Task details: Only the text of the records, copied exactly, is wanted; no pictures.

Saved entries
==============================

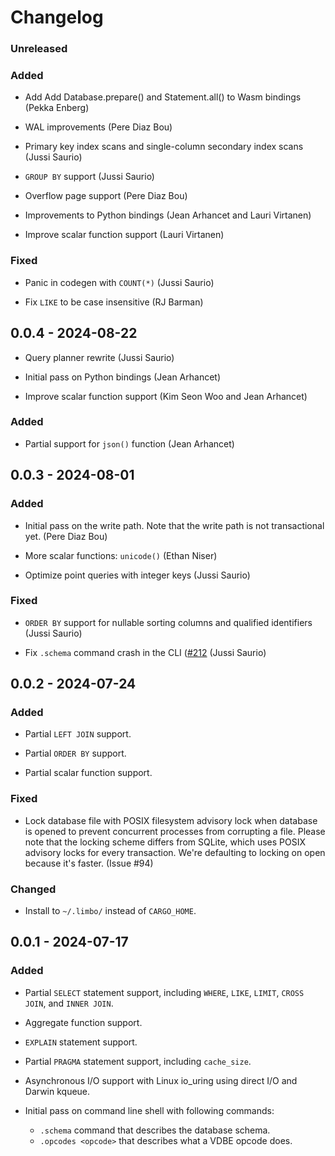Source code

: # Changelog

### Unreleased

### Added

- Add Add Database.prepare() and Statement.all() to Wasm bindings (Pekka Enberg)

- WAL improvements (Pere Diaz Bou)

- Primary key index scans and single-column secondary index scans (Jussi Saurio)

- `GROUP BY` support (Jussi Saurio)

- Overflow page support (Pere Diaz Bou)

- Improvements to Python bindings (Jean Arhancet and Lauri Virtanen)

- Improve scalar function support (Lauri Virtanen)

### Fixed

- Panic in codegen with `COUNT(*)` (Jussi Saurio)

- Fix `LIKE` to be case insensitive (RJ Barman)

## 0.0.4 - 2024-08-22

- Query planner rewrite (Jussi Saurio)

- Initial pass on Python bindings (Jean Arhancet)

- Improve scalar function support (Kim Seon Woo and Jean Arhancet)

### Added

- Partial support for `json()` function (Jean Arhancet)

## 0.0.3 - 2024-08-01

### Added

- Initial pass on the write path. Note that the write path is not transactional yet. (Pere Diaz Bou)

- More scalar functions: `unicode()` (Ethan Niser)

- Optimize point queries with integer keys (Jussi Saurio)

### Fixed

- `ORDER BY` support for nullable sorting columns and qualified identifiers (Jussi Saurio)

- Fix `.schema` command crash in the CLI ([#212](https://github.com/penberg/limbo/issues/212) (Jussi Saurio)

## 0.0.2 - 2024-07-24

### Added

- Partial `LEFT JOIN` support.

- Partial `ORDER BY` support.

- Partial scalar function support.

### Fixed

- Lock database file with POSIX filesystem advisory lock when database
  is opened to prevent concurrent processes from corrupting a file.
  Please note that the locking scheme differs from SQLite, which uses
  POSIX advisory locks for every transaction. We're defaulting to
  locking on open because it's faster. (Issue #94)

### Changed

- Install to `~/.limbo/` instead of `CARGO_HOME`.

## 0.0.1 - 2024-07-17

### Added

- Partial `SELECT` statement support, including `WHERE`, `LIKE`,
  `LIMIT`, `CROSS JOIN`, and `INNER JOIN`.

- Aggregate function support.

- `EXPLAIN` statement support.

- Partial `PRAGMA` statement support, including `cache_size`.

- Asynchronous I/O support with Linux io_uring using direct I/O and
  Darwin kqueue.

- Initial pass on command line shell with following commands:
    - `.schema` command that describes the database schema.
    - `.opcodes <opcode>` that describes what a VDBE opcode does.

==============================

Exercise result:
Source code

: # Changelog

### Unreleased

### Added

- Add Add Database.prepare() and Statement.all() to Wasm bindings (Pekka Enberg)

- WAL improvements (Pere Diaz Bou)

- Primary key index scans and single-column secondary index scans (Jussi Saurio)

- `GROUP BY` support (Jussi Saurio)

- Overflow page support (Pere Diaz Bou)

- Improvements to Python bindings (Jean Arhancet and Lauri Virtanen)

- Improve scalar function support (Lauri Virtanen)

### Fixed

- Panic in codegen with `COUNT(*)` (Jussi Saurio)

- Fix `LIKE` to be case insensitive (RJ Barman)

## 0.0.4 - 2024-08-22

- Query planner rewrite (Jussi Saurio)

- Initial pass on Python bindings (Jean Arhancet)

- Improve scalar function support (Kim Seon Woo and Jean Arhancet)

### Added

- Partial support for `json()` function (Jean Arhancet)

## 0.0.3 - 2024-08-01

### Added

- Initial pass on the write path. Note that the write path is not transactional yet. (Pere Diaz Bou)

- More scalar functions: `unicode()` (Ethan Niser)

- Optimize point queries with integer keys (Jussi Saurio)

### Fixed

- `ORDER BY` support for nullable sorting columns and qualified identifiers (Jussi Saurio)

- Fix `.schema` command crash in the CLI ([#212](https://github.com/penberg/limbo/issues/212) (Jussi Saurio)

## 0.0.2 - 2024-07-24

### Added

- Partial `LEFT JOIN` support.

- Partial `ORDER BY` support.

- Partial scalar function support.

### Fixed

- Lock database file with POSIX filesystem advisory lock when database
  is opened to prevent concurrent processes from corrupting a file.
  Please note that the locking scheme differs from SQLite, which uses
  POSIX advisory locks for every transaction. We're defaulting to
  locking on open because it's faster. (Issue #94)

### Changed

- Install to `~/.limbo/` instead of `CARGO_HOME`.

## 0.0.1 - 2024-07-17

### Added

- Partial `SELECT` statement support, including `WHERE`, `LIKE`,
  `LIMIT`, `CROSS JOIN`, and `INNER JOIN`.

- Aggregate function support.

- `EXPLAIN` statement support.

- Partial `PRAGMA` statement support, including `cache_size`.

- Asynchronous I/O support with Linux io_uring using direct I/O and
  Darwin kqueue.

- Initial pass on command line shell with following commands:
    - `.schema` command that describes the database schema.
    - `.opcodes <opcode>` that describes what a VDBE opcode does.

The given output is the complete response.